Range to repeat from the listing below: the line containing "Source code" down to the line containing "2. In 2021 I", both included. Copy it exactly, pictures excluded, and add nothing else.

━━━ Exercise inputs

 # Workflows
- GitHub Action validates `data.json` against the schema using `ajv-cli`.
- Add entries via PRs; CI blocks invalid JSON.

━━━━━━
━━━ Exercise inputs

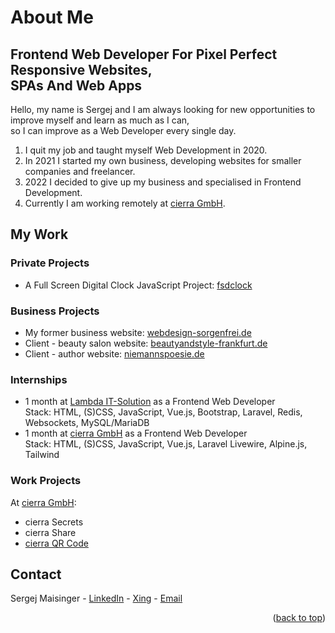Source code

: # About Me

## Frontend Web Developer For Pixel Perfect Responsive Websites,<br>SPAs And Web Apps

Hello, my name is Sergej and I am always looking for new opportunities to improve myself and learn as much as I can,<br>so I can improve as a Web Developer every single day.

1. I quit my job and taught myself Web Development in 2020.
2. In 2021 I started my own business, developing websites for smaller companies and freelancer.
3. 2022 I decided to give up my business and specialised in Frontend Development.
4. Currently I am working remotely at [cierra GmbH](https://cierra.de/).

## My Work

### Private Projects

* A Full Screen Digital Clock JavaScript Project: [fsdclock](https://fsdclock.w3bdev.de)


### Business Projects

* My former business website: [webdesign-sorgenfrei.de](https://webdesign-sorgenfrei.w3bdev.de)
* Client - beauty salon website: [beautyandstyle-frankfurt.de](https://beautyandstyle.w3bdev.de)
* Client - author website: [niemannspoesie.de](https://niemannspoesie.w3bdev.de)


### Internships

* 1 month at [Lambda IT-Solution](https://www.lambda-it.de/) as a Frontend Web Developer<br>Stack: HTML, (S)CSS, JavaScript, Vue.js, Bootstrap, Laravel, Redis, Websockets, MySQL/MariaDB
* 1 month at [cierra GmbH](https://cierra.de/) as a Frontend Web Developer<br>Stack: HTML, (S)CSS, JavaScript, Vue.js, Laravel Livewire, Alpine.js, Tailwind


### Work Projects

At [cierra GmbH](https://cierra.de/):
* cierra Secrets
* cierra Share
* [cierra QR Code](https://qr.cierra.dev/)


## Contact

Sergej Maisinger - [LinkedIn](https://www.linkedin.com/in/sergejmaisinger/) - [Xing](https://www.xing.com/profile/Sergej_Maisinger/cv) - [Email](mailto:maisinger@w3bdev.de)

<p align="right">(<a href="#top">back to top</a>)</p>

━━━━━━

> [Output for this exercise]
Source code

: # About Me

## Frontend Web Developer For Pixel Perfect Responsive Websites,<br>SPAs And Web Apps

Hello, my name is Sergej and I am always looking for new opportunities to improve myself and learn as much as I can,<br>so I can improve as a Web Developer every single day.

1. I quit my job and taught myself Web Development in 2020.
2. In 2021 I started my own business, developing websites for smaller companies and freelancer.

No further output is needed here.